[Dataset entries]
<<<<
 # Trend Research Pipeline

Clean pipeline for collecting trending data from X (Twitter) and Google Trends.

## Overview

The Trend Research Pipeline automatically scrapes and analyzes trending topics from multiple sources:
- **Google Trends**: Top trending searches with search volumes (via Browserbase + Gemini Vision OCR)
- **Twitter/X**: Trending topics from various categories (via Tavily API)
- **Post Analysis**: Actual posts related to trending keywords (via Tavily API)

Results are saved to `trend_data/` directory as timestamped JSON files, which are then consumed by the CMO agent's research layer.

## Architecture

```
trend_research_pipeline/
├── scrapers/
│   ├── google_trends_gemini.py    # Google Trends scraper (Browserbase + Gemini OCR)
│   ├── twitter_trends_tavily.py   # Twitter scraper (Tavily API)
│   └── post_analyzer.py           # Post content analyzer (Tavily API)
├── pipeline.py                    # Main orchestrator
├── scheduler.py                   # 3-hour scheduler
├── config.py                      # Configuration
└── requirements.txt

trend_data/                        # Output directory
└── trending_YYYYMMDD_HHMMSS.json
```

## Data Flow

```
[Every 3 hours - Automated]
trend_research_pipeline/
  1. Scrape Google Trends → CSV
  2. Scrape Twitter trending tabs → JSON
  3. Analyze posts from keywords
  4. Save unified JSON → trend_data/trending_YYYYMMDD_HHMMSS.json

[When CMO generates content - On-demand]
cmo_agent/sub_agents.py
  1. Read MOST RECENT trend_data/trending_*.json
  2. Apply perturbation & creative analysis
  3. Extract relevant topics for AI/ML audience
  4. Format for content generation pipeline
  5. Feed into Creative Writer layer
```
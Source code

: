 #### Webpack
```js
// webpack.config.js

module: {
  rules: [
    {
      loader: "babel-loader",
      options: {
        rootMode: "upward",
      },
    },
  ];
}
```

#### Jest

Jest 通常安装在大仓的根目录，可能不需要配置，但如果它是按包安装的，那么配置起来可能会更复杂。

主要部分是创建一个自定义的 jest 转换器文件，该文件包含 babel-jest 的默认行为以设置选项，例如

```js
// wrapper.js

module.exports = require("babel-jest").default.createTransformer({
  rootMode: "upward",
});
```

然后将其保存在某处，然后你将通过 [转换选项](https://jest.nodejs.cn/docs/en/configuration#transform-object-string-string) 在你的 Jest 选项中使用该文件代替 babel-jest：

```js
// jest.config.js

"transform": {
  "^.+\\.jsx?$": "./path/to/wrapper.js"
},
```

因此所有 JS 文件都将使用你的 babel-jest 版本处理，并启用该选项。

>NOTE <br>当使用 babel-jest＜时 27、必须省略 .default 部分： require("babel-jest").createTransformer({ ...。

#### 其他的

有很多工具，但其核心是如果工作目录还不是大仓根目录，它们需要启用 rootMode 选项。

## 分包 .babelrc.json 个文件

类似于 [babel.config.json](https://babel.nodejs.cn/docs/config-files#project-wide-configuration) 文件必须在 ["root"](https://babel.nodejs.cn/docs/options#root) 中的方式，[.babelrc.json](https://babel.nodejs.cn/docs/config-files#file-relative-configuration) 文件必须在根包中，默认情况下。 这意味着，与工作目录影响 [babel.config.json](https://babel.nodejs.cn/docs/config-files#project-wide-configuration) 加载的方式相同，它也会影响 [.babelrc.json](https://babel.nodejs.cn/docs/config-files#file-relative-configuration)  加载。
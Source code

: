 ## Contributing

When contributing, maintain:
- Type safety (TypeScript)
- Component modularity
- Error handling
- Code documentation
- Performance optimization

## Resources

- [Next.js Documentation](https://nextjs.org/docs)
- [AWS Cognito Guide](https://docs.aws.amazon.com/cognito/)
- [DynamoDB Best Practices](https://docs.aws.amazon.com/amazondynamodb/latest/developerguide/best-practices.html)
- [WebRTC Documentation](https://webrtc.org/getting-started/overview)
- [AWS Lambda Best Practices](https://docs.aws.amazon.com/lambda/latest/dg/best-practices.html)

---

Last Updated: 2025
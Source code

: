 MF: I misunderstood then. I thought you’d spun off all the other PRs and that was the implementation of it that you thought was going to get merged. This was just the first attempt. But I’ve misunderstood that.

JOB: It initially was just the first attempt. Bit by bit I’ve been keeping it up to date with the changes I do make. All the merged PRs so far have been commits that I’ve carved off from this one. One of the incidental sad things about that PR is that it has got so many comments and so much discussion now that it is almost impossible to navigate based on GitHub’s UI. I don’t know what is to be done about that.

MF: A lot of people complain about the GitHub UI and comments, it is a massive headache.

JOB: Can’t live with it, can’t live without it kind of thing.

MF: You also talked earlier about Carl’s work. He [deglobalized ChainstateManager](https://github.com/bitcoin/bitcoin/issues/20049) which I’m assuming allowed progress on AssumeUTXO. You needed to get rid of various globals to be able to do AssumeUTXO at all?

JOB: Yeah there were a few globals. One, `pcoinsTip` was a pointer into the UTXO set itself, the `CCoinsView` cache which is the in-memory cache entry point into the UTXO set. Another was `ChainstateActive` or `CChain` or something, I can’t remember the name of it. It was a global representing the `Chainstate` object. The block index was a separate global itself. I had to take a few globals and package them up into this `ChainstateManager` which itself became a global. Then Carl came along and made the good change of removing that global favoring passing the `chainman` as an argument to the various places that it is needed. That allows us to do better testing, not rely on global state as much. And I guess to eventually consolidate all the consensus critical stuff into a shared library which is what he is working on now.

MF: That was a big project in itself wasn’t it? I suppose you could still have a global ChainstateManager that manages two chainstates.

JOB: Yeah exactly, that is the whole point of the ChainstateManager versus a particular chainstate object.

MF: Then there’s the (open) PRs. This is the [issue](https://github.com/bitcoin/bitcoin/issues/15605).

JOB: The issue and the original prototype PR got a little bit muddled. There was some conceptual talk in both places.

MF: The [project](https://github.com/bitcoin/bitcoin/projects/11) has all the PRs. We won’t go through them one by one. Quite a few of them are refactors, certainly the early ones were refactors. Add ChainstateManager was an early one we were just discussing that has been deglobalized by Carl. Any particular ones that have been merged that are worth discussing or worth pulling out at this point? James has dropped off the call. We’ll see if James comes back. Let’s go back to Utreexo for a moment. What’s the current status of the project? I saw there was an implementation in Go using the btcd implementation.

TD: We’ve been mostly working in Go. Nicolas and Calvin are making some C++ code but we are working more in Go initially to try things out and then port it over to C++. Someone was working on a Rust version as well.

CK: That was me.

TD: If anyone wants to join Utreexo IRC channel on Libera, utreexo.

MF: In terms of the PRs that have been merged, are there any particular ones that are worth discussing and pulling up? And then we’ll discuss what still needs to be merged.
>>>>
**Task brief:**
Nothing but a number is wanted here: please count the lines in the entries above that include the word "latest".

**Solution for this exercise:**
2